In Japan, there is an understanding that each phenomenon has its own soul or spirit (numen) that is affiliated with other unique numens in the world. It is known that in an environment where definite norms exist, it is a "transcendental normative environment" and is supported by Buddhism (Dunfee, 1961). Work has its own numen, which Japanese people associate with a greater life force, a reflection of ethics. It is recognised that becoming an expert in a field often implies reaching a godlike (kami) stage. This is emphasised in the way Japanese employees continuously improve, through Kaizen, their products, work ethic and decisions to reach the path of universal numen.

Watsuji Tetsuro’s work on Japanese ethics considers the balanced yet dual relationship an individual has with themselves and with society. His analysis of these ethics has been obtained predominantly from Buddhist ethical standards as well as ancient Japanese cultural understandings.

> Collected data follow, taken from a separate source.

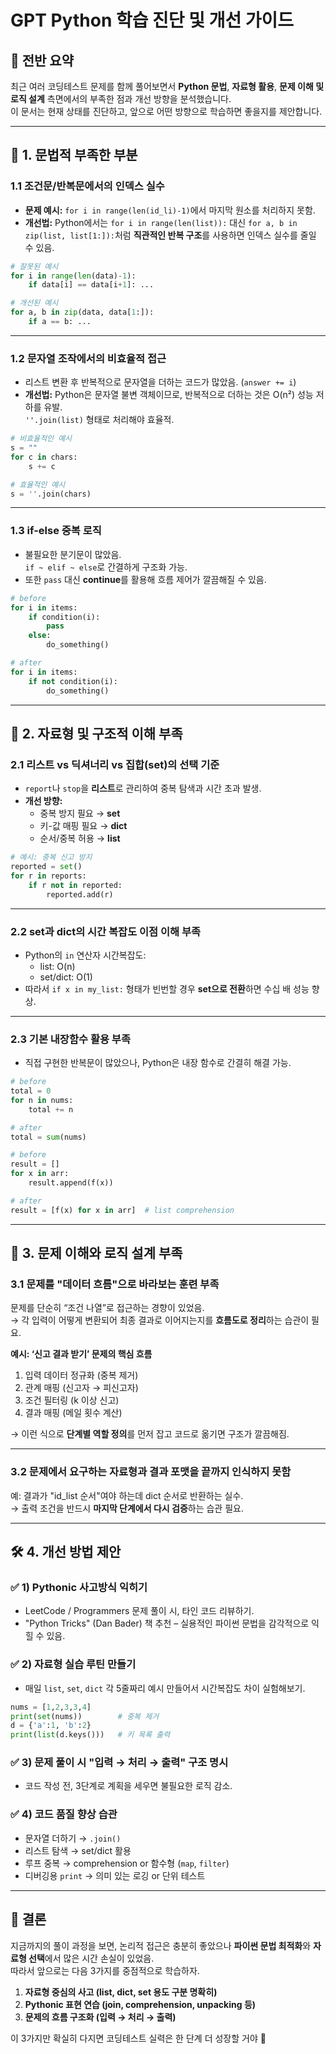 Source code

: # GPT Python 학습 진단 및 개선 가이드

## 📌 전반 요약
최근 여러 코딩테스트 문제를 함께 풀어보면서 **Python 문법**, **자료형 활용**, **문제 이해 및 로직 설계** 측면에서의 부족한 점과 개선 방향을 분석했습니다.  
이 문서는 현재 상태를 진단하고, 앞으로 어떤 방향으로 학습하면 좋을지를 제안합니다.

---

## 🧠 1. 문법적 부족한 부분

### 1.1 조건문/반복문에서의 인덱스 실수
- **문제 예시:** `for i in range(len(id_li)-1)`에서 마지막 원소를 처리하지 못함.
- **개선법:** Python에서는 `for i in range(len(list)):` 대신 `for a, b in zip(list, list[1:]):`처럼 **직관적인 반복 구조**를 사용하면 인덱스 실수를 줄일 수 있음.

```python
# 잘못된 예시
for i in range(len(data)-1):
    if data[i] == data[i+1]: ...

# 개선된 예시
for a, b in zip(data, data[1:]):
    if a == b: ...
```

---

### 1.2 문자열 조작에서의 비효율적 접근
- 리스트 변환 후 반복적으로 문자열을 더하는 코드가 많았음. (`answer += i`)
- **개선법:** Python은 문자열 불변 객체이므로, 반복적으로 더하는 것은 O(n²) 성능 저하를 유발.  
  `''.join(list)` 형태로 처리해야 효율적.

```python
# 비효율적인 예시
s = ""
for c in chars:
    s += c

# 효율적인 예시
s = ''.join(chars)
```

---

### 1.3 if-else 중복 로직
- 불필요한 분기문이 많았음.  
  `if ~ elif ~ else`로 간결하게 구조화 가능.
- 또한 `pass` 대신 **continue**를 활용해 흐름 제어가 깔끔해질 수 있음.

```python
# before
for i in items:
    if condition(i):
        pass
    else:
        do_something()

# after
for i in items:
    if not condition(i):
        do_something()
```

---

## 🧩 2. 자료형 및 구조적 이해 부족

### 2.1 리스트 vs 딕셔너리 vs 집합(set)의 선택 기준
- `report`나 `stop`을 **리스트**로 관리하여 중복 탐색과 시간 초과 발생.
- **개선 방향:**
  - 중복 방지 필요 → **set**
  - 키-값 매핑 필요 → **dict**
  - 순서/중복 허용 → **list**

```python
# 예시: 중복 신고 방지
reported = set()
for r in reports:
    if r not in reported:
        reported.add(r)
```

---

### 2.2 set과 dict의 시간 복잡도 이점 이해 부족
- Python의 `in` 연산자 시간복잡도:
  - list: O(n)
  - set/dict: O(1)
- 따라서 `if x in my_list:` 형태가 빈번할 경우 **set으로 전환**하면 수십 배 성능 향상.

---

### 2.3 기본 내장함수 활용 부족
- 직접 구현한 반복문이 많았으나, Python은 내장 함수로 간결히 해결 가능.

```python
# before
total = 0
for n in nums:
    total += n

# after
total = sum(nums)
```

```python
# before
result = []
for x in arr:
    result.append(f(x))

# after
result = [f(x) for x in arr]  # list comprehension
```

---

## 🧩 3. 문제 이해와 로직 설계 부족

### 3.1 문제를 "데이터 흐름"으로 바라보는 훈련 부족
문제를 단순히 “조건 나열”로 접근하는 경향이 있었음.  
→ 각 입력이 어떻게 변환되어 최종 결과로 이어지는지를 **흐름도로 정리**하는 습관이 필요.

**예시: ‘신고 결과 받기’ 문제의 핵심 흐름**
1. 입력 데이터 정규화 (중복 제거)
2. 관계 매핑 (신고자 → 피신고자)
3. 조건 필터링 (k 이상 신고)
4. 결과 매핑 (메일 횟수 계산)

→ 이런 식으로 **단계별 역할 정의**를 먼저 잡고 코드로 옮기면 구조가 깔끔해짐.

---

### 3.2 문제에서 요구하는 자료형과 결과 포맷을 끝까지 인식하지 못함
예: 결과가 "id_list 순서"여야 하는데 dict 순서로 반환하는 실수.  
→ 출력 조건을 반드시 **마지막 단계에서 다시 검증**하는 습관 필요.

---

## 🛠️ 4. 개선 방법 제안

### ✅ 1) Pythonic 사고방식 익히기
- LeetCode / Programmers 문제 풀이 시, 타인 코드 리뷰하기.
- "Python Tricks" (Dan Bader) 책 추천 – 실용적인 파이썬 문법을 감각적으로 익힐 수 있음.

### ✅ 2) 자료형 실습 루틴 만들기
- 매일 `list`, `set`, `dict` 각 5줄짜리 예시 만들어서 시간복잡도 차이 실험해보기.
```python
nums = [1,2,3,3,4]
print(set(nums))        # 중복 제거
d = {'a':1, 'b':2}
print(list(d.keys()))   # 키 목록 출력
```

### ✅ 3) 문제 풀이 시 "입력 → 처리 → 출력" 구조 명시
- 코드 작성 전, 3단계로 계획을 세우면 불필요한 로직 감소.

### ✅ 4) 코드 품질 향상 습관
- 문자열 더하기 → `.join()`  
- 리스트 탐색 → set/dict 활용  
- 루프 중복 → comprehension or 함수형 (`map`, `filter`)  
- 디버깅용 `print` → 의미 있는 로깅 or 단위 테스트

---

## 🎯 결론
지금까지의 풀이 과정을 보면, 논리적 접근은 충분히 좋았으나 **파이썬 문법 최적화**와 **자료형 선택**에서 많은 시간 손실이 있었음.  
따라서 앞으로는 다음 3가지를 중점적으로 학습하자.

1. **자료형 중심의 사고 (list, dict, set 용도 구분 명확히)**  
2. **Pythonic 표현 연습 (join, comprehension, unpacking 등)**  
3. **문제의 흐름 구조화 (입력 → 처리 → 출력)**

이 3가지만 확실히 다지면 코딩테스트 실력은 한 단계 더 성장할 거야 🚀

Tetsuro argues that trust is built within an individual (ningen sonzai) as it has already been established through existing relationships with people, which encourages them to act ethically. The idea of trust amongst business practices to maintain the relationship amongst customers is carried out through conduct such as the use of safe working conditions and quality products. Here, a person’s sense of truth is promoted through their business behaviour to act ethically and truthfully and aligns with the social matrix. Tetsuro claims that untruthful individuals in a business can create a "certain distortion" amongst "group spirit" and an openness to "communal sense" to society is needed (Tetsuro, 1935). He concludes that through the Eastern way of thinking, Japanese people believe relations should be long-term looking as it is offensive if relationships are made for short-term gains.